Un doute insidieux
Pour le gouvernement vaudois, il faut remonter très loin pour trouver une situation aussi grave
Les remous autour de Pascal Broulis tournent à l’affaire d’Etat dans le canton de Vaud. Il faut remonter de nombreuses années en arrière pour trouver une situation aussi embarrassante au sommet du pouvoir cantonal. Revenir avant la politique des «compromis dynamiques» tissés entre la gauche et la droite et leurs ténors depuis une quinzaine d’années, peutêtre même à la crise politico-financière des années 1990.
Pour avoir répondu de manière incomplète aux premières questions posées sur ses domiciles, Pascal Broulis en a suscité d’autres. Ce n’est plus seulement la presse qui lui réclame des comptes. Ses collègues du Conseil d’Etat exigent la transparence, pour pouvoir répondre aux députés qui se sont saisis de l’affaire, et veulent éviter d’être éclaboussés.
La gravité de cette affaire tient pour beaucoup aux soupçons qui peuvent se répandre dans la population sur les traitements de faveur dont pourrait avoir bénéficié le puissant patron des finances cantonales. La situation d’Isabelle Moret, avec ses dix ans sans taxation définitive, ajoute au malaise que peut le ressentir le contribuable moyen. Les notables du canton feraient-ils preuve de complaisance les uns avec les autres? Plus d’un parent d’élève repense par ailleurs à la dérogation qu’on lui a refusée sur le lieu de scolarisation.

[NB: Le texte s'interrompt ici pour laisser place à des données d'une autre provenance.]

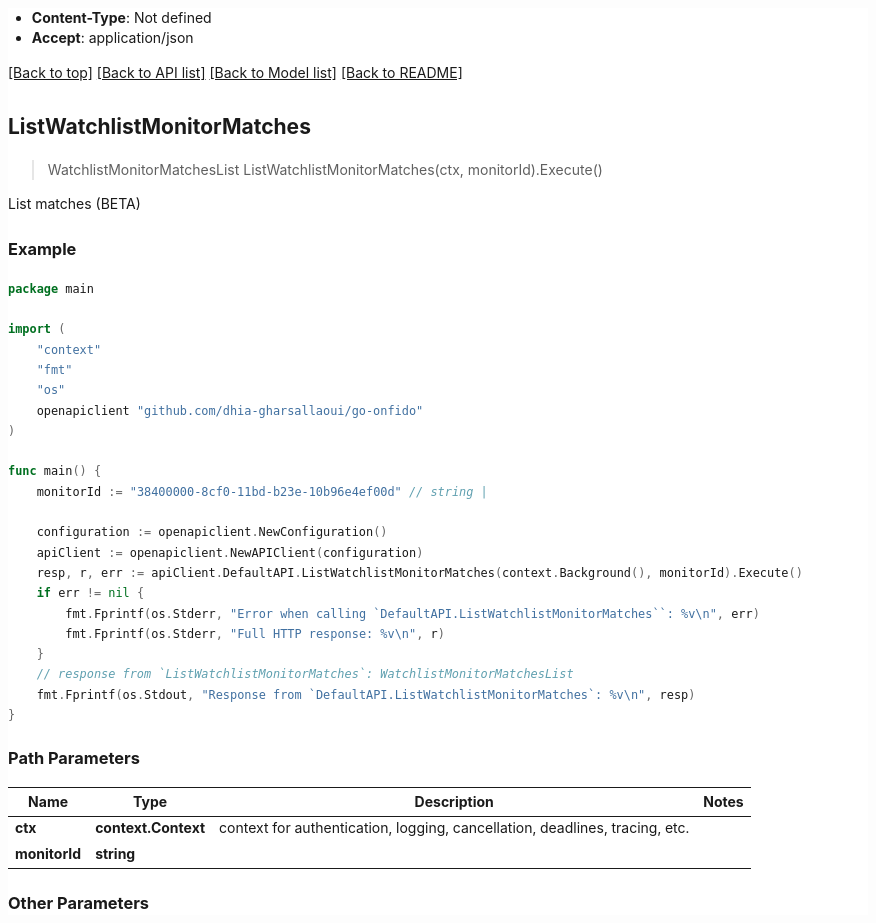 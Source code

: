 - **Content-Type**: Not defined
- **Accept**: application/json

[[Back to top]](#) [[Back to API list]](../README.md#documentation-for-api-endpoints)
[[Back to Model list]](../README.md#documentation-for-models)
[[Back to README]](../README.md)


## ListWatchlistMonitorMatches

> WatchlistMonitorMatchesList ListWatchlistMonitorMatches(ctx, monitorId).Execute()

List matches (BETA)



### Example

```go
package main

import (
	"context"
	"fmt"
	"os"
	openapiclient "github.com/dhia-gharsallaoui/go-onfido"
)

func main() {
	monitorId := "38400000-8cf0-11bd-b23e-10b96e4ef00d" // string | 

	configuration := openapiclient.NewConfiguration()
	apiClient := openapiclient.NewAPIClient(configuration)
	resp, r, err := apiClient.DefaultAPI.ListWatchlistMonitorMatches(context.Background(), monitorId).Execute()
	if err != nil {
		fmt.Fprintf(os.Stderr, "Error when calling `DefaultAPI.ListWatchlistMonitorMatches``: %v\n", err)
		fmt.Fprintf(os.Stderr, "Full HTTP response: %v\n", r)
	}
	// response from `ListWatchlistMonitorMatches`: WatchlistMonitorMatchesList
	fmt.Fprintf(os.Stdout, "Response from `DefaultAPI.ListWatchlistMonitorMatches`: %v\n", resp)
}
```

### Path Parameters


Name | Type | Description  | Notes
------------- | ------------- | ------------- | -------------
**ctx** | **context.Context** | context for authentication, logging, cancellation, deadlines, tracing, etc.
**monitorId** | **string** |  | 

### Other Parameters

Le doute le plus insidieux risque de ternir le mode de gouvernement par consensus général que connaît le canton de Vaud, inspiré au plus haut niveau par les personnalités qui tiennent le gouvernail. Ce système, au reste plébiscité dans les urnes, a permis de redresser un canton plongé il y a vingt ans dans les dettes et la crise de confiance, tout en favorisant l’Etat social. Mais il a eu pour effet pervers, à force de donnant-donnant, d’émousser les positions politiques des partis de gouvernement et de nuire à la vivacité du débat démocratique. Doit-on croire désormais qu’il reposait aussi sur un réseau de connivences?

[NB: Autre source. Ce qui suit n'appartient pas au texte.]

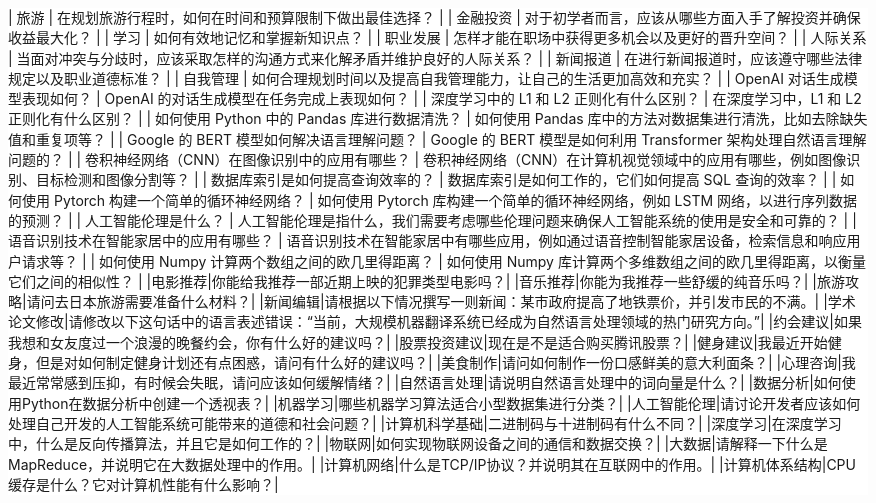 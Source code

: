 | 旅游                              | 在规划旅游行程时，如何在时间和预算限制下做出最佳选择？                                                 |
| 金融投资                           | 对于初学者而言，应该从哪些方面入手了解投资并确保收益最大化？                                           |
| 学习                              | 如何有效地记忆和掌握新知识点？                                                                         |
| 职业发展                           | 怎样才能在职场中获得更多机会以及更好的晋升空间？                                                       |
| 人际关系                           | 当面对冲突与分歧时，应该采取怎样的沟通方式来化解矛盾并维护良好的人际关系？                             |
| 新闻报道                           | 在进行新闻报道时，应该遵守哪些法律规定以及职业道德标准？                                               |
| 自我管理                           | 如何合理规划时间以及提高自我管理能力，让自己的生活更加高效和充实？                                     |
| OpenAI 对话生成模型表现如何？ | OpenAI 的对话生成模型在任务完成上表现如何？                                                         |
| 深度学习中的 L1 和 L2 正则化有什么区别？    | 在深度学习中，L1 和 L2 正则化有什么区别？                                                               |
| 如何使用 Python 中的 Pandas 库进行数据清洗？  | 如何使用 Pandas 库中的方法对数据集进行清洗，比如去除缺失值和重复项等？                                        |
| Google 的 BERT 模型如何解决语言理解问题？   | Google 的 BERT 模型是如何利用 Transformer 架构处理自然语言理解问题的？                                    |
| 卷积神经网络（CNN）在图像识别中的应用有哪些？ | 卷积神经网络（CNN）在计算机视觉领域中的应用有哪些，例如图像识别、目标检测和图像分割等？                      |
| 数据库索引是如何提高查询效率的？           | 数据库索引是如何工作的，它们如何提高 SQL 查询的效率？                                                     |
| 如何使用 Pytorch 构建一个简单的循环神经网络？ | 如何使用 Pytorch 库构建一个简单的循环神经网络，例如 LSTM 网络，以进行序列数据的预测？                     |
| 人工智能伦理是什么？               | 人工智能伦理是指什么，我们需要考虑哪些伦理问题来确保人工智能系统的使用是安全和可靠的？                           |
| 语音识别技术在智能家居中的应用有哪些？      | 语音识别技术在智能家居中有哪些应用，例如通过语音控制智能家居设备，检索信息和响应用户请求等？                 |
| 如何使用 Numpy 计算两个数组之间的欧几里得距离？ | 如何使用 Numpy 库计算两个多维数组之间的欧几里得距离，以衡量它们之间的相似性？                               |
|电影推荐|你能给我推荐一部近期上映的犯罪类型电影吗？|
|音乐推荐|你能为我推荐一些舒缓的纯音乐吗？|
|旅游攻略|请问去日本旅游需要准备什么材料？|
|新闻编辑|请根据以下情况撰写一则新闻：某市政府提高了地铁票价，并引发市民的不满。|
|学术论文修改|请修改以下这句话中的语言表述错误：“当前，大规模机器翻译系统已经成为自然语言处理领域的热门研究方向。”|
|约会建议|如果我想和女友度过一个浪漫的晚餐约会，你有什么好的建议吗？|
|股票投资建议|现在是不是适合购买腾讯股票？|
|健身建议|我最近开始健身，但是对如何制定健身计划还有点困惑，请问有什么好的建议吗？|
|美食制作|请问如何制作一份口感鲜美的意大利面条？|
|心理咨询|我最近常常感到压抑，有时候会失眠，请问应该如何缓解情绪？|
|自然语言处理|请说明自然语言处理中的词向量是什么？|
|数据分析|如何使用Python在数据分析中创建一个透视表？|
|机器学习|哪些机器学习算法适合小型数据集进行分类？|
|人工智能伦理|请讨论开发者应该如何处理自己开发的人工智能系统可能带来的道德和社会问题？|
|计算机科学基础|二进制码与十进制码有什么不同？|
|深度学习|在深度学习中，什么是反向传播算法，并且它是如何工作的？|
|物联网|如何实现物联网设备之间的通信和数据交换？|
|大数据|请解释一下什么是MapReduce，并说明它在大数据处理中的作用。|
|计算机网络|什么是TCP/IP协议？并说明其在互联网中的作用。|
|计算机体系结构|CPU缓存是什么？它对计算机性能有什么影响？|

Nous ne croyons pas que le canton soit devenu une république bananière. Mais la durabilité de ce pouvoir, à travers celle de ses principaux représentants, ainsi que la «paix vaudoise» qui en a découlé peuvent bien avoir produit un effet anesthésiant sur les remises en question. Que les informations qui gênent surgissent aujourd’hui par le quotidien zurichois
Tages-Anzeiger plutôt que par les médias installés à Lausanne nous interpelle directement.
S’il fallait trouver un côté positif à cette affaire, bien que le dernier mot ne soit pas encore dit, c’est qu’elle secoue la vie publique d’un canton menacé par l’habitude. Il est surtout indispensable que les autorités impliquées, cantonales comme communales, apportent une complète clarté sur toutes les étapes de ce dossier.